Every year, many applicants get into better programs than they otherwise would have by eventually being accepted by a program that initially put them on a waiting list. (I myself got into the program I attended off their waiting list. In fact, I think I was quite a ways down UCLA's waiting list.) Often, though, the management of waiting lists gets extremely messy, especially right before and on April 15, and the consequences of this messiness are often results that are far from optimal for the students involved.
I don't think there's any feasible way to completely solve these problems, but the applicants themselves can make things much better for one another by declining offers as soon as they're in a position to, so the programs involved can then go to their waiting lists.

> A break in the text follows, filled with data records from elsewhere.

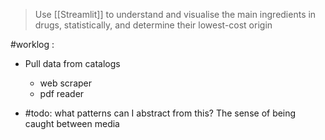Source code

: > Use [[Streamlit]] to understand and visualise the main ingredients in drugs, statistically, and determine their lowest-cost origin

#worklog :
+ Pull data from catalogs
	+ web scraper
	+ pdf reader

+ #todo: what patterns can I abstract from this? The sense of being caught between media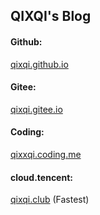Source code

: ## QIXQI's Blog

#### Github: 

[qixqi.github.io](https://qixqi.github.io)

#### Gitee: 

[qixqi.gitee.io](https://qixqi.gitee.io)

#### Coding: 

[qixxqi.coding.me](https://qixxqi.coding.me)

#### cloud.tencent: 

[qixqi.club](http://qixqi.club)	(Fastest)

Sometimes this can be done simply by making one's decision earlier. Once they have all the relevant information, given it a little chance to sink in, mulled it over a bit, and talked things over with their advisers, students can often do everyone -- including themselves!-- a favor by making a decision significantly in advance of April 15.
However, I realize that for various reasons, some will delay making their decision until the bitter end. In addition to reasons of personal psychology, sometimes this is done because students are hoping themselves to get into a better program than they've so far been accepted at off of a waiting list.